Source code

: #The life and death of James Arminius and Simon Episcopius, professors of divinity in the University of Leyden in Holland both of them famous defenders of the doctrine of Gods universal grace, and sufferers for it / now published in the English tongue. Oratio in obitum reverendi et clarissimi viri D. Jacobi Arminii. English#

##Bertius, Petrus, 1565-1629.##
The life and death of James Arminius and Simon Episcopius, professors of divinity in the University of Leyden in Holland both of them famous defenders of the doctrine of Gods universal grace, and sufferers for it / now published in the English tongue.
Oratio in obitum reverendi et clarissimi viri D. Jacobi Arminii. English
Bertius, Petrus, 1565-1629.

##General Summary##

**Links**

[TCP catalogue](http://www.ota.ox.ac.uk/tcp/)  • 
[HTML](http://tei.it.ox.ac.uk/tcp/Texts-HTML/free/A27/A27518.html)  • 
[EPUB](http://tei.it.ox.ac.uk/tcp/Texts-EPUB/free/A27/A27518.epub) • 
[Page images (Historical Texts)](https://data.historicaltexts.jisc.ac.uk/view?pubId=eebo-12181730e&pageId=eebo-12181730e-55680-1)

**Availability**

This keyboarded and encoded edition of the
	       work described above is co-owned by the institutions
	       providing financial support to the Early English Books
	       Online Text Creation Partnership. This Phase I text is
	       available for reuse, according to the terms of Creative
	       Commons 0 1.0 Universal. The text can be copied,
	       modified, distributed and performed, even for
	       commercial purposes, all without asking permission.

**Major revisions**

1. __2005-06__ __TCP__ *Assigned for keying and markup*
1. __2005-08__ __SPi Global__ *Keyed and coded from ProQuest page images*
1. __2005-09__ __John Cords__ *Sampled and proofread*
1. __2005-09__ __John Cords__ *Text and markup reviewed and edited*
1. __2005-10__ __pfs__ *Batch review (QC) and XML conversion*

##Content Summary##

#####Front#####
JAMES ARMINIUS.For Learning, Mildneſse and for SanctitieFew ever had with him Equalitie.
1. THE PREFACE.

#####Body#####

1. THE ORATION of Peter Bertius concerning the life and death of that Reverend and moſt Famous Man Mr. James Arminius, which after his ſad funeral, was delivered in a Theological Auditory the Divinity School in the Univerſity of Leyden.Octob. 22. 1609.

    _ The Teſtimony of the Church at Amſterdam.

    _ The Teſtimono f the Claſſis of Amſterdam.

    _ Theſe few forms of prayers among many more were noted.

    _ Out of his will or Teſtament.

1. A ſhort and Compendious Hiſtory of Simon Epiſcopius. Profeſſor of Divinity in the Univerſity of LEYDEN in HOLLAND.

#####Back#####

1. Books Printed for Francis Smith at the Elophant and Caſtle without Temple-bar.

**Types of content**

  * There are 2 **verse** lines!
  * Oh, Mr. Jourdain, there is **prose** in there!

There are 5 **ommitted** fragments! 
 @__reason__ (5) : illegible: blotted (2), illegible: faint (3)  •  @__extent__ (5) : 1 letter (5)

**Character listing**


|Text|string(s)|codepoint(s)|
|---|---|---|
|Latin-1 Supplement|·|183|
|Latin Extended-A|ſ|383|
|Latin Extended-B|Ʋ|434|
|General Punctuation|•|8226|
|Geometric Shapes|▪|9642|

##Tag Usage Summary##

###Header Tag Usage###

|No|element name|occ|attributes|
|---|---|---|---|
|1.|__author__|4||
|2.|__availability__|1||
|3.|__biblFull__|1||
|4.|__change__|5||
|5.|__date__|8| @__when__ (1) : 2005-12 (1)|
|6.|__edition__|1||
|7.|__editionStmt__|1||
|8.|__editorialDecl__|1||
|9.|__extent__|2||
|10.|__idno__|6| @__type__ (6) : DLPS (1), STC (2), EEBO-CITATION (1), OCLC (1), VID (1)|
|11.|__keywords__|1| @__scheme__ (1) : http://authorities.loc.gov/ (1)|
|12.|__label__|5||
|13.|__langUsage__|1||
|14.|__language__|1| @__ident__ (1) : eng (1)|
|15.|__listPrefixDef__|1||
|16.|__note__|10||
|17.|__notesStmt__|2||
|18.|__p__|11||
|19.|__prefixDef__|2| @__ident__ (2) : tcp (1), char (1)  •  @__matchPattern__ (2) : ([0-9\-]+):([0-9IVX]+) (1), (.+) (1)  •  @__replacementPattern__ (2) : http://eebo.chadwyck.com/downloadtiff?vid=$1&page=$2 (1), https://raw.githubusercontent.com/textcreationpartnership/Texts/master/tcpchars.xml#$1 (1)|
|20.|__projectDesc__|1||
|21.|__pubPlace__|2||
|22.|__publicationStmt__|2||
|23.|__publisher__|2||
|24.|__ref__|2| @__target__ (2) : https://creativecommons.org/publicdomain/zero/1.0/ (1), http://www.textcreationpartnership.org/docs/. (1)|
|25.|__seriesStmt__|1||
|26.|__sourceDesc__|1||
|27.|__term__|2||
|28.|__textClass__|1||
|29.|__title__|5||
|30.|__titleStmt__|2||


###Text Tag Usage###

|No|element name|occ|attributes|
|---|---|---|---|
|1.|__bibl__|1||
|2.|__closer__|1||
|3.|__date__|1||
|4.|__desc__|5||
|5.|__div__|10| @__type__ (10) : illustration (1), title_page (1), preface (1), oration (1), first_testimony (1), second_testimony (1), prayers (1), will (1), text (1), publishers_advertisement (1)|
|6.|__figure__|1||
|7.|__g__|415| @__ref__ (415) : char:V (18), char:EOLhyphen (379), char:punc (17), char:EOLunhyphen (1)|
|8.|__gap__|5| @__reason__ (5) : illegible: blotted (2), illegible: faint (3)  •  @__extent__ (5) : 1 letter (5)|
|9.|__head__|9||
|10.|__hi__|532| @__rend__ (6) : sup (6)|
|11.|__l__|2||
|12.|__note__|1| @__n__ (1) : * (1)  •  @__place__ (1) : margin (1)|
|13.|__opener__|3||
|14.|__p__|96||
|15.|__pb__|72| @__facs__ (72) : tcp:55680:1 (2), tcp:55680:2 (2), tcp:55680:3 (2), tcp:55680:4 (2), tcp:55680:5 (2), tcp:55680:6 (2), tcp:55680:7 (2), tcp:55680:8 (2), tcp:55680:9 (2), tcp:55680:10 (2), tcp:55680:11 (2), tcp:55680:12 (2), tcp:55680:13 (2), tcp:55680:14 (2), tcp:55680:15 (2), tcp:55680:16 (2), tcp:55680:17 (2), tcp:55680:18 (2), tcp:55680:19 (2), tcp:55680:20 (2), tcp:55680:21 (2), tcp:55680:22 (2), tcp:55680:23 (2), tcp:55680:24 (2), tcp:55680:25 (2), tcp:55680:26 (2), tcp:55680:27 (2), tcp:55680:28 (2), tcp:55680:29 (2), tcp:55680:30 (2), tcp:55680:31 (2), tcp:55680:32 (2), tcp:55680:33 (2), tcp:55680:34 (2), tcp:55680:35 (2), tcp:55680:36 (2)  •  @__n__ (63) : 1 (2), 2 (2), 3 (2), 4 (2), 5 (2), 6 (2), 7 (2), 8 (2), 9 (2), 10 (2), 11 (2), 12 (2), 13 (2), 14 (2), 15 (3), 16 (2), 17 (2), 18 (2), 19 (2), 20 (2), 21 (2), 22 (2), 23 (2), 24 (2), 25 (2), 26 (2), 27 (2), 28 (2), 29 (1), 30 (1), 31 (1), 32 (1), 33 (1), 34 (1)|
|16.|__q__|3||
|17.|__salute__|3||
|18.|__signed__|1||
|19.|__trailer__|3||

*What the exercise asks*
Which lines in the records above include the word "markup"? Copy them out.

*Answer below*
1. __2005-06__ __TCP__ *Assigned for keying and markup*
1. __2005-09__ __John Cords__ *Text and markup reviewed and edited*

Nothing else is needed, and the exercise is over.